That got me to thinking. If we define ourselves through entertainment, what does that do to our view of the world?
In my own research for this column, I ran across a post in Medium on how we can become addicted to entertainment: “Addictive behavior, especially when not to a substance, is usually triggered by emotional stress. We get lonely, angry, frustrated, weary. We feel ‘weighed down,' helpless, and weak.”
Check. That’s me. All I want to do is escape reality. The post goes on to say: “Escapism only becomes a problem when we begin to replace reality with whatever we’re escaping to.”
I believe we’re at that point. We are cutting ties to reality and replacing them with a manufactured reality coming from the entertainment industry. In 1985, author and educator Neil Postman warned us in his book Amusing Ourselves to Death that we were heading in this direction.

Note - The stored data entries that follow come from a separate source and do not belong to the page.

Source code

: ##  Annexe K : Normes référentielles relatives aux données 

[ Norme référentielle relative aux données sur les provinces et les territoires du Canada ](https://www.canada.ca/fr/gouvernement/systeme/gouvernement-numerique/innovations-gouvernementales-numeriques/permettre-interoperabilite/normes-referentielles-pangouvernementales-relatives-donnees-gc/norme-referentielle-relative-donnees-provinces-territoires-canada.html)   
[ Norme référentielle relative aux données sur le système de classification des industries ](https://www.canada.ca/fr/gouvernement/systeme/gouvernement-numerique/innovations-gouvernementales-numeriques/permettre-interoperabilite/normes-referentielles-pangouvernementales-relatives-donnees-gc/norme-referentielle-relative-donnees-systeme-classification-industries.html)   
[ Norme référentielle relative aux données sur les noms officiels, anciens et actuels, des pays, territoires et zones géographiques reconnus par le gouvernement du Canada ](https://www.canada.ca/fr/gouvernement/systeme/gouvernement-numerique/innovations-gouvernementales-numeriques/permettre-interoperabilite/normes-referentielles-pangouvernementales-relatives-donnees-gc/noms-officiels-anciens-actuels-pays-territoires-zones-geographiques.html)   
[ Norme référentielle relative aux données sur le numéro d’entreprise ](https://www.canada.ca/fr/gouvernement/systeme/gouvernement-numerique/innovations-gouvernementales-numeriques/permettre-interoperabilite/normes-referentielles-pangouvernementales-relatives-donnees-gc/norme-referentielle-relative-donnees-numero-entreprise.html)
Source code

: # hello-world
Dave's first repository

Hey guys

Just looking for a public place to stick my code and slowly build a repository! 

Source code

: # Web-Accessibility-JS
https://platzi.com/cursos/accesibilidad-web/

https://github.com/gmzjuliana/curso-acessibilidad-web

The calendar had just ticked past the year 1984, and the world collectively sighed in relief that George Orwell’s eponymous, dystopian vision from his novel hadn’t materialized. Postman warned that it wasn’t Orwell’s future we should be worried about. It was Aldous Huxley’s forecast in the book Brave New World that seemed to be materializing.
Postman notes: “As Huxley remarked in ‘Brave New World Revisited,’ the civil libertarians and rationalists who are ever on the alert to oppose tyranny failed to take into account man's almost infinite appetite for distractions… Orwell feared that what we fear will ruin us. Huxley feared that what we desire will ruin us.”
Postman was worried then -- 40 years ago -- that the news was more entertainment than information. Today, we long for even the kind of journalism that Postman was already warning us about. He would be aghast to see what passes for news now.
While things unknown to Postman (social media, fake news, even the internet) are throwing a new wrinkle in our downslide into an entertainment-induced coma, the trend is not exactly new. This has happened at least once before in history, but you have to go back almost 2,000 years to find an example.
Near the end of the Western Roman Empire, as it was slipping into decline, the Roman poet Juvenal used a phrase that summed it up: "panem et circenses," or “bread and circuses”:
“[T]he People have abdicated our duties; for the People who once upon a time handed out military command, high civil office, legions — everything, now restrains itself and anxiously hopes for just two things: bread and circuses.”
Juvenal was referring to the Roman emperors' strategy to provide free wheat, circus games and other entertainment to gain political power. In an academic article from 2000, historian Paul Erdkamp said the ploy was a "corrupting attempt of the Roman emperors to cover up the fact that they were selfish and incompetent tyrants.”
Perhaps history is repeating itself.
There's also a noticeable change in the entertainment industry itself. In an interview in Vanity Fair, actress Scarlett Johansson noted that the 2025 Academy Awards ceremony was a much more muted affair than in years past, with hardly any political messaging or sermons about how entertainment provided a beacon of hope and justice. She suggested that was because almost all the major studios are now owned by big-tech billionaires. “It’s all these big tech guys that are funding our industry, and funding the Oscars, and so there you go," she said. "I guess we’re being muzzled in all these different ways, because the truth is that these big tech companies are completely enmeshed in all aspects of our lives.”
If we have willingly swapped entertainment for reality, and that entertainment is being produced by corporations who profit from addicting as many eyeballs as possible, prospects for the future do not look good.
We should be taking a lesson from what happened to imperial Rome.